== Exercise material ==

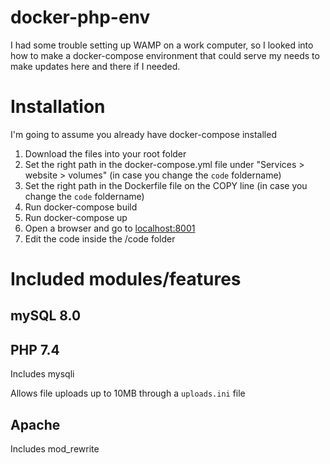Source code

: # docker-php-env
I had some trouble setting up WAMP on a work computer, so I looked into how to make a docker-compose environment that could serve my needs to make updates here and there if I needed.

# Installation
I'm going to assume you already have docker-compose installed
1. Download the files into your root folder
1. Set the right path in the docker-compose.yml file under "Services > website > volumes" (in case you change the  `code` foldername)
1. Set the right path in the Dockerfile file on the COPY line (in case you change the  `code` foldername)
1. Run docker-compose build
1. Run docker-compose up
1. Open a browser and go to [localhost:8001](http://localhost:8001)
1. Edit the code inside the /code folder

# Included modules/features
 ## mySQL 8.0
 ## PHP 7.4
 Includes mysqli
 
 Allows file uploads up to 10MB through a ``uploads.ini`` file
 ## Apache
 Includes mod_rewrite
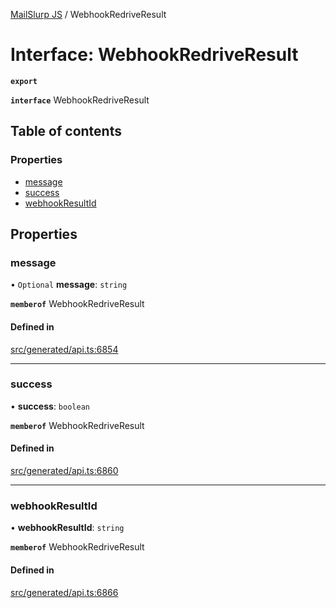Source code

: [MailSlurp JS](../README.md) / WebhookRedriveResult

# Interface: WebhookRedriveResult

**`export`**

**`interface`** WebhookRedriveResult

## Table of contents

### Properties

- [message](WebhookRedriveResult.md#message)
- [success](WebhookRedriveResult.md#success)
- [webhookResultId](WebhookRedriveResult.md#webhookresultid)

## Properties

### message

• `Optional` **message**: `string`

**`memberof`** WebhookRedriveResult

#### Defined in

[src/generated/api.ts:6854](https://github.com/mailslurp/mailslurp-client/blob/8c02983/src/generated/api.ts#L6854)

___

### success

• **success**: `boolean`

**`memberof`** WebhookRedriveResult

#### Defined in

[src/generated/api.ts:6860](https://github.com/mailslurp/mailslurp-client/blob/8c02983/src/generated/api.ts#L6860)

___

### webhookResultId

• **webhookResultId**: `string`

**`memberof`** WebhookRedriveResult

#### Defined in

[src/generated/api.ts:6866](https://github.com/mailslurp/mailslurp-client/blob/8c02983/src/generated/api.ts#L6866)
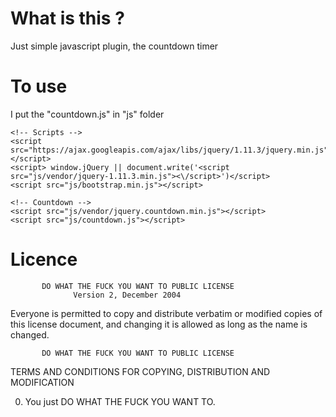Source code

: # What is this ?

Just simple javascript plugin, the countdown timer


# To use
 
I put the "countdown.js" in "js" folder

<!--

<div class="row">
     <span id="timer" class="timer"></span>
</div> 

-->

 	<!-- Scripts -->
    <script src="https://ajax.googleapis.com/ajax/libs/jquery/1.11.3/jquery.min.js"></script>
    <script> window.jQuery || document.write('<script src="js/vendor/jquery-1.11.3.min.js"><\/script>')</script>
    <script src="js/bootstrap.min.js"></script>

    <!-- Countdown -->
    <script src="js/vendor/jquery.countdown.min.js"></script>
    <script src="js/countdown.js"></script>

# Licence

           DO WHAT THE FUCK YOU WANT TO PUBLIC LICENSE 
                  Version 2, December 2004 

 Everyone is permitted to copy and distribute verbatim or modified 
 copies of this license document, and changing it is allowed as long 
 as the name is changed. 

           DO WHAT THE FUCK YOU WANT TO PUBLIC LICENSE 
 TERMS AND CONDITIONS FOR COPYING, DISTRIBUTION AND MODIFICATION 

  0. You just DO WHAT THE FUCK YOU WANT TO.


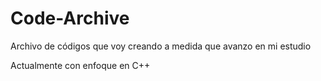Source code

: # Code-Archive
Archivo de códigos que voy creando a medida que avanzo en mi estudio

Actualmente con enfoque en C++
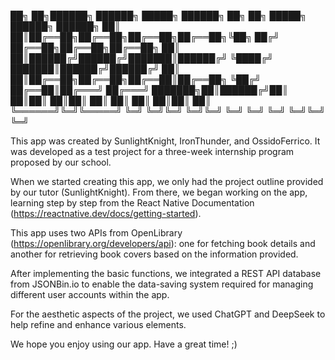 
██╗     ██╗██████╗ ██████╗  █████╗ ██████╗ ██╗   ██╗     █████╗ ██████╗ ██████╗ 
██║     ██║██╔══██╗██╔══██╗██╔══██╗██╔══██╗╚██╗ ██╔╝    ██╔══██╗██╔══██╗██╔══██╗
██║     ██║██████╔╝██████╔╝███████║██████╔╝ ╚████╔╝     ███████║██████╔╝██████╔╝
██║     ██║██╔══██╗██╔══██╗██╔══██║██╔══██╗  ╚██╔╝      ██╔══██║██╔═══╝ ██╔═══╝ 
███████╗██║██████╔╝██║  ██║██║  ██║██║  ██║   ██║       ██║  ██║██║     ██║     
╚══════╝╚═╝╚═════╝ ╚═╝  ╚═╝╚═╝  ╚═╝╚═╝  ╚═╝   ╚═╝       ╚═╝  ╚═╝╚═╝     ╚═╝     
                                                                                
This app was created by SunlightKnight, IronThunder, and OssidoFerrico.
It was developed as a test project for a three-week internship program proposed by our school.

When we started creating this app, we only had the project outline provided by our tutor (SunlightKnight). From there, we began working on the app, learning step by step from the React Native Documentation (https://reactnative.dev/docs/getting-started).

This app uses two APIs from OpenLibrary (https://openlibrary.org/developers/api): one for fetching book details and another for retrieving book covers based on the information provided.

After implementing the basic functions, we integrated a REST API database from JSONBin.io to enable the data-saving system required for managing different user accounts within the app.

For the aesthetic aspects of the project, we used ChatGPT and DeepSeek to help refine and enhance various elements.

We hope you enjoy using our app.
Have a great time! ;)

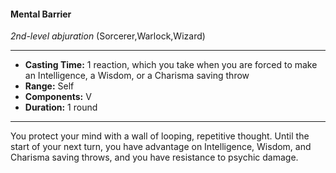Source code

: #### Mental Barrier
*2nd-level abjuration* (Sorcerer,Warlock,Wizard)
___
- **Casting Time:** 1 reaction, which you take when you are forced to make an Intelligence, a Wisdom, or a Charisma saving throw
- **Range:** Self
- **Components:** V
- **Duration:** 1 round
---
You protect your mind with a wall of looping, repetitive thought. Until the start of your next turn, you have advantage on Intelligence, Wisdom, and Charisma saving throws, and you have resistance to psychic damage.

===
== Exercise material ==

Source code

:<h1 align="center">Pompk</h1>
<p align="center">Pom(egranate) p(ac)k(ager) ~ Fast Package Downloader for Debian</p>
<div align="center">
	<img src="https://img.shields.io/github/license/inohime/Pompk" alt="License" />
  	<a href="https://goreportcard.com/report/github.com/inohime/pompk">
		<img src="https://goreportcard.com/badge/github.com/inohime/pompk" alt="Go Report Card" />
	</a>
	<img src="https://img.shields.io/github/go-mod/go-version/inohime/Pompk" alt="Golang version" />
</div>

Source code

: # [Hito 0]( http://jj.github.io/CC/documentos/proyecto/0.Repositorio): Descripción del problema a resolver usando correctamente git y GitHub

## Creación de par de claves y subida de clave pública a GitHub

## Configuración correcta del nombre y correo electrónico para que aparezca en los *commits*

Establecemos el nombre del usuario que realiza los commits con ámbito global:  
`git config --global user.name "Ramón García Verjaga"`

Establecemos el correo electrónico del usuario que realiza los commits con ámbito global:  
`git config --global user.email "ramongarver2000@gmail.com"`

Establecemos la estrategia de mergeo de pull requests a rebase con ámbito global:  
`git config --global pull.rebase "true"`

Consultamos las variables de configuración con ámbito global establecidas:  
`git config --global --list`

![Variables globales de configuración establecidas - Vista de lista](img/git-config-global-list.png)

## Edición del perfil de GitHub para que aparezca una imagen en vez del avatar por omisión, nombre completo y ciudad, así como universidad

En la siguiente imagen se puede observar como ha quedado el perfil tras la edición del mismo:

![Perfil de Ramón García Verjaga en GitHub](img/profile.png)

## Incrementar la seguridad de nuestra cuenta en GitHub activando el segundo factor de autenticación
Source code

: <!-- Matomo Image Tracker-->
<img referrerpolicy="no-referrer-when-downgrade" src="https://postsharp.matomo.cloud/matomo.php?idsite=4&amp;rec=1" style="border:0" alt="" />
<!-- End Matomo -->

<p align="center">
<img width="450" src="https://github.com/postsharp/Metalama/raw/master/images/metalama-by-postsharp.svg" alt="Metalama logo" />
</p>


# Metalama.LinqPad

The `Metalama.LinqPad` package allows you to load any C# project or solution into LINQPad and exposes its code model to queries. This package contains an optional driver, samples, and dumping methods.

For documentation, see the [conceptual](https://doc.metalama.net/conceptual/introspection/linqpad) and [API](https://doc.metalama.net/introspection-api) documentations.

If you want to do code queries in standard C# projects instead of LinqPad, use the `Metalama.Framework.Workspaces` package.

===
== Exercise material ==

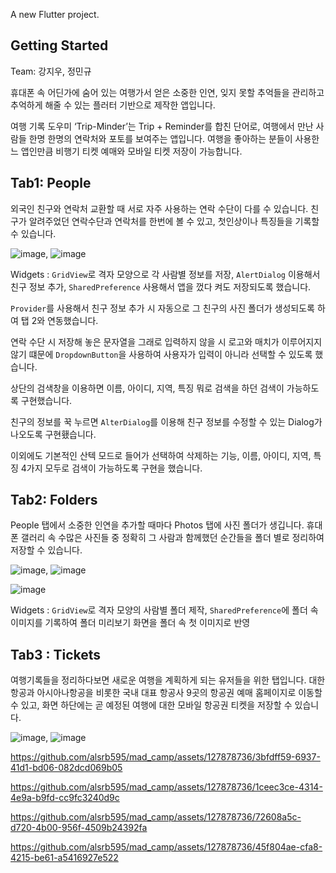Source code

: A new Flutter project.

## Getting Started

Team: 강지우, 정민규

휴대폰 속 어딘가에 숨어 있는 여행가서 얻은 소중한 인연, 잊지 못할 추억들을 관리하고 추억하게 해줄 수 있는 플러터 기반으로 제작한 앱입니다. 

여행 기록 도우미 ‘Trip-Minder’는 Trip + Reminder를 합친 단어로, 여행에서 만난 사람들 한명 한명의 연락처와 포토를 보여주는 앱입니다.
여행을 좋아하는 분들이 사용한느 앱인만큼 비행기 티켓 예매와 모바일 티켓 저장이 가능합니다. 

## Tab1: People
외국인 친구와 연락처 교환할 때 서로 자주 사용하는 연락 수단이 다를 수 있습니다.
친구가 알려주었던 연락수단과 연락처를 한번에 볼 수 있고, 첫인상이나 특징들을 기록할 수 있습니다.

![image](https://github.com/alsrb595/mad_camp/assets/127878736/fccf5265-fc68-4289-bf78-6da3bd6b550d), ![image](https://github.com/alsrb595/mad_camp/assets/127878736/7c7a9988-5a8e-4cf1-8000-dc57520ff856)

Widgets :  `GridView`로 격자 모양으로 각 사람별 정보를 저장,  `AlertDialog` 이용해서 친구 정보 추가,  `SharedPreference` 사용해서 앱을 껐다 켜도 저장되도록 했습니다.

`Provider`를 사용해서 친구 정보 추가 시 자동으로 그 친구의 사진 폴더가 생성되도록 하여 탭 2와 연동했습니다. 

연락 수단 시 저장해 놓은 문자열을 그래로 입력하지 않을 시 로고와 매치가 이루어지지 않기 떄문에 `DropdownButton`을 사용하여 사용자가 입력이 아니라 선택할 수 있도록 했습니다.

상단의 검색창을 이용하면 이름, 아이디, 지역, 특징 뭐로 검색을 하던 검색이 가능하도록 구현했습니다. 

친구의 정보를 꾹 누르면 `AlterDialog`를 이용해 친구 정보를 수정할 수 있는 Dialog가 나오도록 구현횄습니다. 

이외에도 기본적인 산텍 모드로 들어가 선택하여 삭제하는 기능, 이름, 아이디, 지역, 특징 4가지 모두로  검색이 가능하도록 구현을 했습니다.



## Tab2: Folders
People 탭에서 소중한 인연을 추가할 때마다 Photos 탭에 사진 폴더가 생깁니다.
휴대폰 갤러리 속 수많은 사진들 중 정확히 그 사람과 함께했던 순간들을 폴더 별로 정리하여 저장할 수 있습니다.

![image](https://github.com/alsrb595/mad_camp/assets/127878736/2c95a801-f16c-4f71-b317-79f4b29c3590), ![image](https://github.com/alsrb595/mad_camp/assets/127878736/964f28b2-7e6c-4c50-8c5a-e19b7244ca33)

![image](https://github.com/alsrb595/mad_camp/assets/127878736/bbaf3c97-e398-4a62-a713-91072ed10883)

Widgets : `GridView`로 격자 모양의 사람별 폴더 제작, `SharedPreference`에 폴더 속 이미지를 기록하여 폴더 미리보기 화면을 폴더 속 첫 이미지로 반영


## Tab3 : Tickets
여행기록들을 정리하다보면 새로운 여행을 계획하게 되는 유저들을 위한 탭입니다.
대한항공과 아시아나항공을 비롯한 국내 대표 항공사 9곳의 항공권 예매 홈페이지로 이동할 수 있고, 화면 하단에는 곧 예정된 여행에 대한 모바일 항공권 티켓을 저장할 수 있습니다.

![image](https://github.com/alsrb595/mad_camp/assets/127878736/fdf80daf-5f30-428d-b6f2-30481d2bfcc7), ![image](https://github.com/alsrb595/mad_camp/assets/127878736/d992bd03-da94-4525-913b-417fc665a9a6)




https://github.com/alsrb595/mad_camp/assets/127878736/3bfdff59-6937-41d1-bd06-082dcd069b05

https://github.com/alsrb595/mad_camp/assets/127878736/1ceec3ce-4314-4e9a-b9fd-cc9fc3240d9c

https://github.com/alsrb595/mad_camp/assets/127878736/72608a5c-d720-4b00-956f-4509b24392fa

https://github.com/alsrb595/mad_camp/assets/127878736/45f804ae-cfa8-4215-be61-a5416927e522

===

(Problem to work on):
Copy every line from the data that includes the string "generated".

(Exercise response):
[src/generated/api.ts:6854](https://github.com/mailslurp/mailslurp-client/blob/8c02983/src/generated/api.ts#L6854)
[src/generated/api.ts:6860](https://github.com/mailslurp/mailslurp-client/blob/8c02983/src/generated/api.ts#L6860)
[src/generated/api.ts:6866](https://github.com/mailslurp/mailslurp-client/blob/8c02983/src/generated/api.ts#L6866)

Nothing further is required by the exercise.